Exercise goal -
Of the material below, only the lines from the line containing "大数据技术所处理的计算机数据" down to the line containing "4. **Value：数据应用价值高**" belong in the answer, written out exactly.

Raw data -
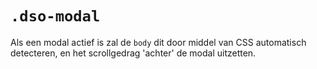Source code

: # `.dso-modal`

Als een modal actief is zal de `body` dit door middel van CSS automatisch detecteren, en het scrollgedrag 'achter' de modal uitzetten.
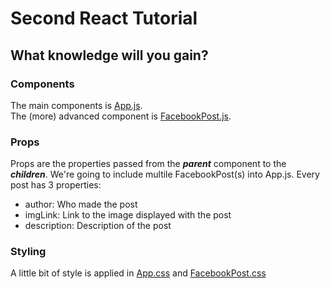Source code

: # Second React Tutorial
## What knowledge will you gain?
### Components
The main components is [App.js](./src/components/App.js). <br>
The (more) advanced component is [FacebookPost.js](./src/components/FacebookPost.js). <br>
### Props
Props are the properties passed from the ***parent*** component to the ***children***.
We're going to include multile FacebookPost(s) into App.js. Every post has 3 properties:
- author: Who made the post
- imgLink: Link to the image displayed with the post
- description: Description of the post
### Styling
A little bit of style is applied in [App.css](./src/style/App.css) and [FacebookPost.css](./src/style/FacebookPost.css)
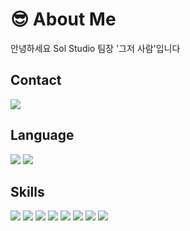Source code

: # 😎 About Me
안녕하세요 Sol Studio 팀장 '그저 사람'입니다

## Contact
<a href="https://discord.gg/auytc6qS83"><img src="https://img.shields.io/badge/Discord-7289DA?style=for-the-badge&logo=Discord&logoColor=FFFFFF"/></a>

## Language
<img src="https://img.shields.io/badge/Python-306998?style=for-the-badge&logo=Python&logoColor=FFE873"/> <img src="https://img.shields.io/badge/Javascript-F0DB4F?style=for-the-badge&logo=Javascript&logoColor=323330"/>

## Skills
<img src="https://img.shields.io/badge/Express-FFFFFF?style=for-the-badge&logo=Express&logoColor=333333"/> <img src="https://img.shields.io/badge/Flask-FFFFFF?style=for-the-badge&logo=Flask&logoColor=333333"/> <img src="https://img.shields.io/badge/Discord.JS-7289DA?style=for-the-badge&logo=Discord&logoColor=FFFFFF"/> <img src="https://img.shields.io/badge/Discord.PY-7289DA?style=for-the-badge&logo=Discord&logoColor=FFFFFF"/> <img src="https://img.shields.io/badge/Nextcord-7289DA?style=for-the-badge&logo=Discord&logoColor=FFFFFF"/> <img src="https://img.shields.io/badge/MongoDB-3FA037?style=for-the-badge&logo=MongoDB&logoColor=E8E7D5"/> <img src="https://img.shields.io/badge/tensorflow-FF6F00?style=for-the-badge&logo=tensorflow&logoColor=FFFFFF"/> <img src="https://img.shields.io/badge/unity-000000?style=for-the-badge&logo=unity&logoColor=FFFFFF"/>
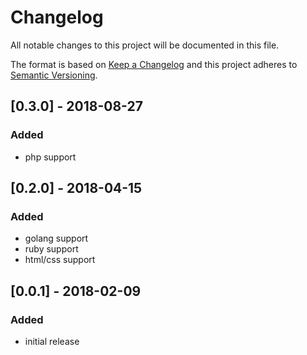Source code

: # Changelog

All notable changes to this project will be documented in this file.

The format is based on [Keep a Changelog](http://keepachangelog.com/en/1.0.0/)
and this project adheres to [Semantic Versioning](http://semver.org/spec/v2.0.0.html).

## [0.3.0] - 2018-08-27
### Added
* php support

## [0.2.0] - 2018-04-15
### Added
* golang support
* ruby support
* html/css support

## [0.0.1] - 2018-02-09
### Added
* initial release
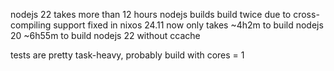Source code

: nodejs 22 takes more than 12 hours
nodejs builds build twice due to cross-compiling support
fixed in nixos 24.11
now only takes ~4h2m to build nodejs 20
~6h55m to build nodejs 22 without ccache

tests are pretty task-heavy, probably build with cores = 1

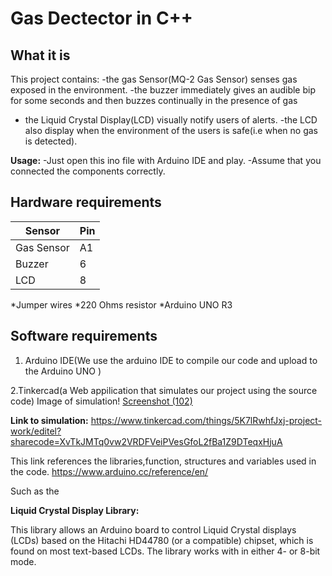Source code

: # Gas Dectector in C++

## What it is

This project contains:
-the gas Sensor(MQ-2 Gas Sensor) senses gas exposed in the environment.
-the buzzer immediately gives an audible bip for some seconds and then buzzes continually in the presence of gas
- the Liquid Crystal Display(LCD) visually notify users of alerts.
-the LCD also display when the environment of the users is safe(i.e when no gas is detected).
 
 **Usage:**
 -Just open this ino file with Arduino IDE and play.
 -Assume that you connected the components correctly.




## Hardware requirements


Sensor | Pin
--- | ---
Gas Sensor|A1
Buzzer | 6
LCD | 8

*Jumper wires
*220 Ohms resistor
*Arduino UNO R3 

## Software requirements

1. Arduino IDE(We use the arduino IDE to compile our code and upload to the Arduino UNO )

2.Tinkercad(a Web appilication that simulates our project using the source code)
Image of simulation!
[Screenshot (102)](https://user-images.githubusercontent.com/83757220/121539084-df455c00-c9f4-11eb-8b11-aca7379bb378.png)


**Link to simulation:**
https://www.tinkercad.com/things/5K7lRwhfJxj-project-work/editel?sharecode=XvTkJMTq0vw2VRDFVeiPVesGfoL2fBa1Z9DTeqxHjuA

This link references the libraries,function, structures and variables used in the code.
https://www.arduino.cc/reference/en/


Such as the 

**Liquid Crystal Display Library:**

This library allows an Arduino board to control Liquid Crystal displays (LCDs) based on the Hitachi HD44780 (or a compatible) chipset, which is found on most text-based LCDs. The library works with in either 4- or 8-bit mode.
---
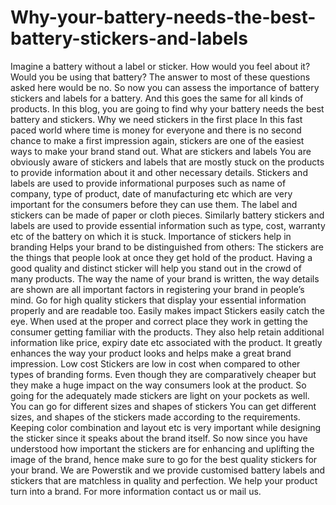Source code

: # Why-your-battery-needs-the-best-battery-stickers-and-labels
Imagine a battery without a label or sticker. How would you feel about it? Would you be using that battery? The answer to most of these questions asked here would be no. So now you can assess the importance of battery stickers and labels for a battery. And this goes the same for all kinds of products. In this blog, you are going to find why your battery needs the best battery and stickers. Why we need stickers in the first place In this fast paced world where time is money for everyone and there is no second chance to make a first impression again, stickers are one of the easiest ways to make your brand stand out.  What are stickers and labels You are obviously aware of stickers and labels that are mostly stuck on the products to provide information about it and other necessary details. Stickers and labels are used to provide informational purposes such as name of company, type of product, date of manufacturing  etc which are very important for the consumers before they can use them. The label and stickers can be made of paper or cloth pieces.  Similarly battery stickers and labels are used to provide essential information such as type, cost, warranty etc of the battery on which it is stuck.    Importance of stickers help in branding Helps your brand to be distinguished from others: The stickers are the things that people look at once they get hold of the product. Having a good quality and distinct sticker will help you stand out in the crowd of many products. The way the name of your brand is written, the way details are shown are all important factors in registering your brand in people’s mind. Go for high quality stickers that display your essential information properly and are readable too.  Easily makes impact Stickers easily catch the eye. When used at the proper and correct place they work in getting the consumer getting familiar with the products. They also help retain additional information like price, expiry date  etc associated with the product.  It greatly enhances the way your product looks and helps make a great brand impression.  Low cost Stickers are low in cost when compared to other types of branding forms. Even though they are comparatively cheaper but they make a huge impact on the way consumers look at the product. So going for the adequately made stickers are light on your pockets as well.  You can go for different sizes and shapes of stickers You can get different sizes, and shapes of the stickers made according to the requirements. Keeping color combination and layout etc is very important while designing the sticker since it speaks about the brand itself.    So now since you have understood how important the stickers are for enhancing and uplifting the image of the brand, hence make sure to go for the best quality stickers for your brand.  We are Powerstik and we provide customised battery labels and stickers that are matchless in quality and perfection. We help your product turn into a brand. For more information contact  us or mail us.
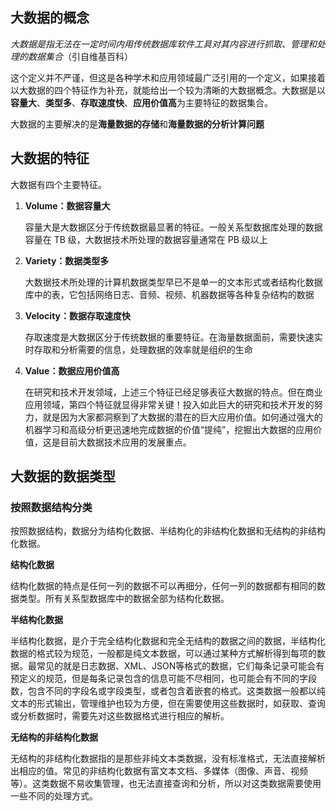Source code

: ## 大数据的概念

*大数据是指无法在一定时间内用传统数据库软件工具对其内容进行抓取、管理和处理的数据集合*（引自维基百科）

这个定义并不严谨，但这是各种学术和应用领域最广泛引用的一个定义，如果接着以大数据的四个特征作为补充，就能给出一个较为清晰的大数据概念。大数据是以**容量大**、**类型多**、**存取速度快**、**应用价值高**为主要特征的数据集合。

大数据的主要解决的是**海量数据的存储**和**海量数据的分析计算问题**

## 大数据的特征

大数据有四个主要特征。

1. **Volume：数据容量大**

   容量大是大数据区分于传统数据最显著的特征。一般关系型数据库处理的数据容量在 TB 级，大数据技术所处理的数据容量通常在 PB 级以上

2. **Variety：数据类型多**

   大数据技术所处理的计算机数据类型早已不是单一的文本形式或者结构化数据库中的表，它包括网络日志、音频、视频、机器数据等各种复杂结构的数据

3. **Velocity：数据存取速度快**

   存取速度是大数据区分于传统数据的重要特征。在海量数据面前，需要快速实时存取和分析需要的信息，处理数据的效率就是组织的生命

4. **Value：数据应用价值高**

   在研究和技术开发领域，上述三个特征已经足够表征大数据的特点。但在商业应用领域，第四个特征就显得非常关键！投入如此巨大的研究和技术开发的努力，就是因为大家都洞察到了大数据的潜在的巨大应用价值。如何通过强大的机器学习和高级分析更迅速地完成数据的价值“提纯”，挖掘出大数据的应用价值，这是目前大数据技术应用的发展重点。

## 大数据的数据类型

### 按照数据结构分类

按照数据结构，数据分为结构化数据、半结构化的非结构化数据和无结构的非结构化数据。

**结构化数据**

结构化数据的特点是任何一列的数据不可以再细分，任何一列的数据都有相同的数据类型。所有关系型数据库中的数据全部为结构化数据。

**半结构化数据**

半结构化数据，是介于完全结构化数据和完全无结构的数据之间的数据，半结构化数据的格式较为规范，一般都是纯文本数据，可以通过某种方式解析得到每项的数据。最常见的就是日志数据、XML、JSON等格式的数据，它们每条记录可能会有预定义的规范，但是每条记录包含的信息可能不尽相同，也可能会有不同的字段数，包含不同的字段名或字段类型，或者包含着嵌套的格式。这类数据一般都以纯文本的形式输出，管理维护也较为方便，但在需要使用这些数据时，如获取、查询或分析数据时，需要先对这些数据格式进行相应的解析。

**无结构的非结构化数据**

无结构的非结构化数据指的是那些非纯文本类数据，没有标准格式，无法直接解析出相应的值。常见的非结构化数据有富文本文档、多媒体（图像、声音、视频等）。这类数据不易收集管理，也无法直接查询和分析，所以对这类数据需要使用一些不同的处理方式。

Task solution -
   大数据技术所处理的计算机数据类型早已不是单一的文本形式或者结构化数据库中的表，它包括网络日志、音频、视频、机器数据等各种复杂结构的数据

3. **Velocity：数据存取速度快**

   存取速度是大数据区分于传统数据的重要特征。在海量数据面前，需要快速实时存取和分析需要的信息，处理数据的效率就是组织的生命

4. **Value：数据应用价值高**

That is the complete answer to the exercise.